** WHAT THIS TASK INVOLVES **
Give back each entry exactly as written, apart from the pictures.

━━━ RECORDS SHOWN

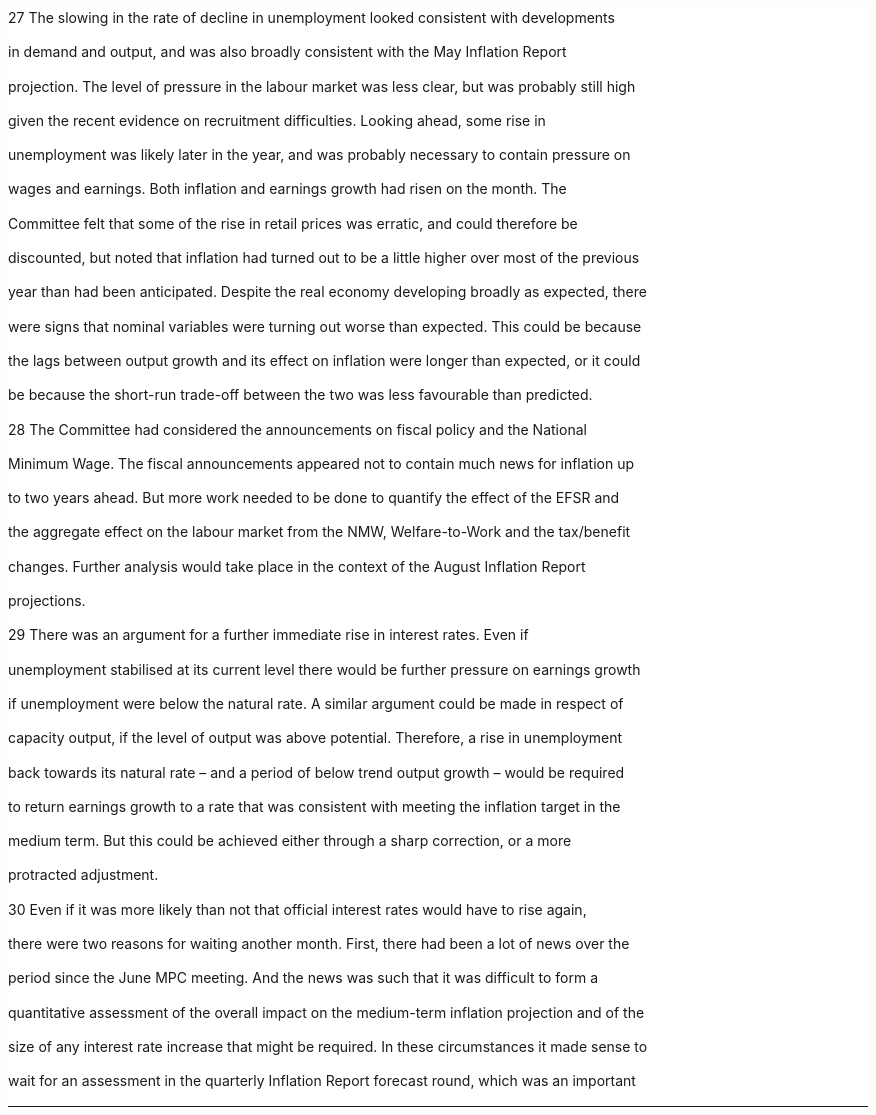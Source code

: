 27 The slowing in the rate of decline in unemployment looked consistent with developments

in demand and output, and was also broadly consistent with the May Inflation Report

projection. The level of pressure in the labour market was less clear, but was probably still high

given the recent evidence on recruitment difficulties. Looking ahead, some rise in

unemployment was likely later in the year, and was probably necessary to contain pressure on

wages and earnings. Both inflation and earnings growth had risen on the month. The

Committee felt that some of the rise in retail prices was erratic, and could therefore be

discounted, but noted that inflation had turned out to be a little higher over most of the previous

year than had been anticipated. Despite the real economy developing broadly as expected, there

were signs that nominal variables were turning out worse than expected. This could be because

the lags between output growth and its effect on inflation were longer than expected, or it could

be because the short-run trade-off between the two was less favourable than predicted.

28 The Committee had considered the announcements on fiscal policy and the National

Minimum Wage. The fiscal announcements appeared not to contain much news for inflation up

to two years ahead. But more work needed to be done to quantify the effect of the EFSR and

the aggregate effect on the labour market from the NMW, Welfare-to-Work and the tax/benefit

changes. Further analysis would take place in the context of the August Inflation Report

projections.

29 There was an argument for a further immediate rise in interest rates. Even if

unemployment stabilised at its current level there would be further pressure on earnings growth

if unemployment were below the natural rate. A similar argument could be made in respect of

capacity output, if the level of output was above potential. Therefore, a rise in unemployment

back towards its natural rate – and a period of below trend output growth – would be required

to return earnings growth to a rate that was consistent with meeting the inflation target in the

medium term. But this could be achieved either through a sharp correction, or a more

protracted adjustment.

30 Even if it was more likely than not that official interest rates would have to rise again,

there were two reasons for waiting another month. First, there had been a lot of news over the

period since the June MPC meeting. And the news was such that it was difficult to form a

quantitative assessment of the overall impact on the medium-term inflation projection and of the

size of any interest rate increase that might be required. In these circumstances it made sense to

wait for an assessment in the quarterly Inflation Report forecast round, which was an important


-----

━━━━━━

** TASK OUTPUT **
Source code

: 27 The slowing in the rate of decline in unemployment looked consistent with developments

in demand and output, and was also broadly consistent with the May Inflation Report

projection. The level of pressure in the labour market was less clear, but was probably still high

given the recent evidence on recruitment difficulties. Looking ahead, some rise in

unemployment was likely later in the year, and was probably necessary to contain pressure on

wages and earnings. Both inflation and earnings growth had risen on the month. The

Committee felt that some of the rise in retail prices was erratic, and could therefore be

discounted, but noted that inflation had turned out to be a little higher over most of the previous

year than had been anticipated. Despite the real economy developing broadly as expected, there

were signs that nominal variables were turning out worse than expected. This could be because

the lags between output growth and its effect on inflation were longer than expected, or it could

be because the short-run trade-off between the two was less favourable than predicted.

28 The Committee had considered the announcements on fiscal policy and the National

Minimum Wage. The fiscal announcements appeared not to contain much news for inflation up

to two years ahead. But more work needed to be done to quantify the effect of the EFSR and

the aggregate effect on the labour market from the NMW, Welfare-to-Work and the tax/benefit

changes. Further analysis would take place in the context of the August Inflation Report

projections.

29 There was an argument for a further immediate rise in interest rates. Even if

unemployment stabilised at its current level there would be further pressure on earnings growth

if unemployment were below the natural rate. A similar argument could be made in respect of

capacity output, if the level of output was above potential. Therefore, a rise in unemployment

back towards its natural rate – and a period of below trend output growth – would be required

to return earnings growth to a rate that was consistent with meeting the inflation target in the

medium term. But this could be achieved either through a sharp correction, or a more

protracted adjustment.

30 Even if it was more likely than not that official interest rates would have to rise again,

there were two reasons for waiting another month. First, there had been a lot of news over the

period since the June MPC meeting. And the news was such that it was difficult to form a

quantitative assessment of the overall impact on the medium-term inflation projection and of the

size of any interest rate increase that might be required. In these circumstances it made sense to

wait for an assessment in the quarterly Inflation Report forecast round, which was an important


-----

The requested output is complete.